Il capo economista del gruppo giapponese Nomura: «Paulson sbaglia. E per uscire dalla crisi l’Europa deve cancellare i vincoli di Maastricht»

nostro inviato a Tokio

Il Giappone che guarda a questa crisi con un po’ di distacco e, dopo 15 anni di vacche magre, anche un pizzico di voglia di rivalsa, detta a Europa e Usa le regole per provare ad uscirne.
«Quello che vediamo in questi giorni – dice Richard C. Koo, capo economista di Nomura (il primo gruppo bancario del Paese che in questi giorni sta comprando quel che resta di Lehman) e consulente economico del premier Taro Aso – è avvenuto tale e quale 19 anni fa qui da noi.

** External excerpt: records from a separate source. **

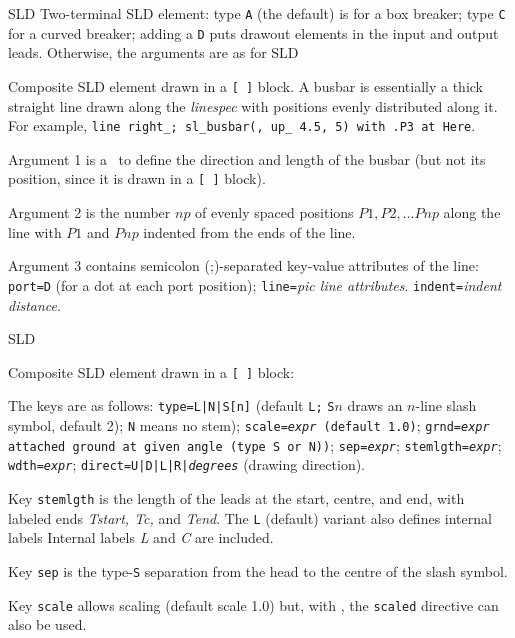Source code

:   {SLD}%
  {Two-terminal SLD element:
   type {\tt A} (the default) is for a box breaker; type 
   {\tt C} for a curved breaker; adding a {\tt D} puts drawout elements
   in the input and output leads.
   Otherwise, the arguments are as for 
   }%
%
  {SLD}%
  {Composite SLD element drawn in a {\tt [ ]} block.  A busbar is
   essentially a thick straight line 
   drawn along the {\sl linespec} with positions evenly distributed
   along it.  For example,
     {\tt line right\_; sl\_busbar(, up\_ 4.5, 5) with .P3 at Here}.

   Argument 1 is a \linespec\ to define the direction and length of the
     busbar (but not its position, since it is drawn in a {\tt [ ]} block).

   Argument 2 is the number $np$ of evenly spaced positions
     $P1, P2, \ldots Pnp$ along the line with $P1$ and $Pnp$ indented
     from the ends of the line.

   Argument 3 contains semicolon (;)-separated key-value attributes
     of the line:
   {\tt port=D} (for a dot at each port position);
   {\tt line=}{\sl pic line attributes}.
   {\tt indent=}{\sl indent distance}.
   }%
%
  {SLD}%
  {Composite SLD element drawn in a {\tt [ ]} block:

   The keys are as follows:
   {\tt type=L|N|S[n]} (default {\tt L;} {\tt S$n$} draws an $n$-line slash
     symbol, default 2); {\tt N} means no stem);
   {\tt scale={\sl expr} (default 1.0)};
   {\tt grnd={\sl expr} attached ground at given angle
     (type {\tt S} or {\tt N}))};
   {\tt sep={\sl{}expr}};
   {\tt stemlgth={\sl{}expr}};
   {\tt wdth={\sl{}expr}};
   {\tt direct=U|D|L|R|{\sl degrees}} (drawing direction).

   Key {\tt stemlgth} is the length of the leads at the start, centre, and end,
     with labeled ends {\sl Tstart, Tc,} and {\sl Tend}.
     The {\tt L} (default) variant also defines internal labels
     Internal labels {\sl L} and {\sl C} are included.

   Key {\tt sep} is the type-{\tt S} separation from the head to the centre
     of the slash symbol.

   Key {\tt scale} allows scaling (default scale 1.0) but, with \dpic,
     the {\tt scaled} directive can also be used.
   }%
%
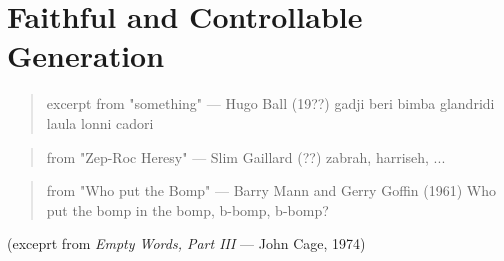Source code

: \chapter{Faithful and Controllable Generation}
\label{gen}


\begin{quote}{excerpt from "something" --- Hugo Ball (19??)}
gadji beri bimba glandridi laula lonni cadori 
\end{quote}

\begin{quote}{from "Zep-Roc Heresy" --- Slim Gaillard (??)}
zabrah, harriseh, ... 
\end{quote}

\begin{quote}{from "Who put the Bomp" --- Barry Mann and Gerry Goffin (1961)}
    Who put the bomp in the bomp, b-bomp, b-bomp?
\end{quote}




\begin{singlespace}
\end{singlespace}
\par\nobreak\smallskip\hfill(exceprt from \textit{Empty Words, Part III} --- John Cage, 1974)%
~\\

Tutto è cominciato con la bolla immobiliare scoppiata nel 1989, a cui è seguito il crollo della Borsa e dopo il credit crunch. Per uscirne ci abbiamo messo 15 anni». Il Giornale incontra Koo, cha ha studiato a Berkeley e ha lavorato con Paul Volcker alla Fed, al nono piano del Marunouchi Kitaguchi building di Tokyo, proprio quando la Borsa della capitale asiatica sta cedendo il 4 per cento.
Il piano Usa non aiuta i mercati, dunque.
«Non può funzionare perché con questo piano non c’è nessuna iniezione di capitale pubblico nelle banche, ma c’è solo la sostituzione di asset (i mutui) con cash. In Giappone la stretta del credito è stata evitata, negli anni Novanta, con l’iniezione di risorse pubbliche direttamente nel capitale delle banche, che così hanno ripreso a erogare credito. Paulson, invece, ha sbagliato due volte, con un comportamento infantile: prima ha fatto fallire Lehman, causando reazioni a catena e facendo perdere credibilità alle banche e alla vigilanza Usa. Poi ha fatto questo piano che è... spazzatura. I mercati resteranno fragili e vulnerabili».
Spazzatura?
«Sì, perché questa è una “recessione di bilancio”. Vale a dire che il crollo del mercato immobiliare ha creato a tanti un debito nel bilancio. E tutti cercano di colmarlo, utilizzando a questo fine ogni risorsa disponibile. Cioè, in queste condizioni, non conta più la massimizzazione del profitto, ma la minimizzazione dei rischi e dei debiti: chi ha del cash non lo investe, ma lo utilizza per abbassare il suo debito. E il pil si contrae, in una spirale».
Come si ferma la spirale?
«Con nuovo capitale pubblico. È quello che ha fatto Roosevelt nel ’33 e che noi abbiamo copiato negli anni Novanta. Gli americani non hanno memoria, ma è quello che dovrà fare il prossimo Presidente».
Una politica economica espansiva può passare anche dal taglio delle tasse, o dei tassi?
«No: il taglio delle tasse non serve. Il risparmio fiscale così ottenuto verrebbe di nuovo utilizzato per abbassare il debito, e saremmo da capo. E in queste condizioni anche la politica monetaria è indifferente per lo stesso motivo. Basta vedere cosa è successo mentre Bernanke ha tagliato i tassi dal 5,25 al 2% in un anno: niente di buono. Le Borse salgono per un paio di giorni, tutto lì. L’unica cosa che serve è una politica espansiva di spesa pubblica, accompagnata da incentivi fiscali mirati».
Non c’è un rischio-inflazione?
«No: le maggiori spese compensano la stretta del credito e la contrazione dei consumi che, viceversa, alimenterebbero una situazione deflazionistica».
E l’Europa?
«È sulla stessa strada. E per uscirne deve cancellare il vincolo al bilancio dello Stato imposto dai parametri del Trattato di Maastricht, debito pubblico e deficit possono aspettare. E l’Europa non è sola».
Non è sola?
«La Cina è in una situazione analoga a quella del Giappone di fine anni Ottanta: i prezzi delle case hanno iniziato a scendere prima ancora delle Olimpiadi, del 30% a Shanghai e Shenzhen».


E il Giappone? Il caso Nomura-Lehman mostra che tornerete a fare shopping?
«I recenti grandi investimenti li hanno fatti arabi e cinesi, a noi non ci avevano invitati. Ma ora loro hanno perso molti soldi, e siamo rimasti solo noi».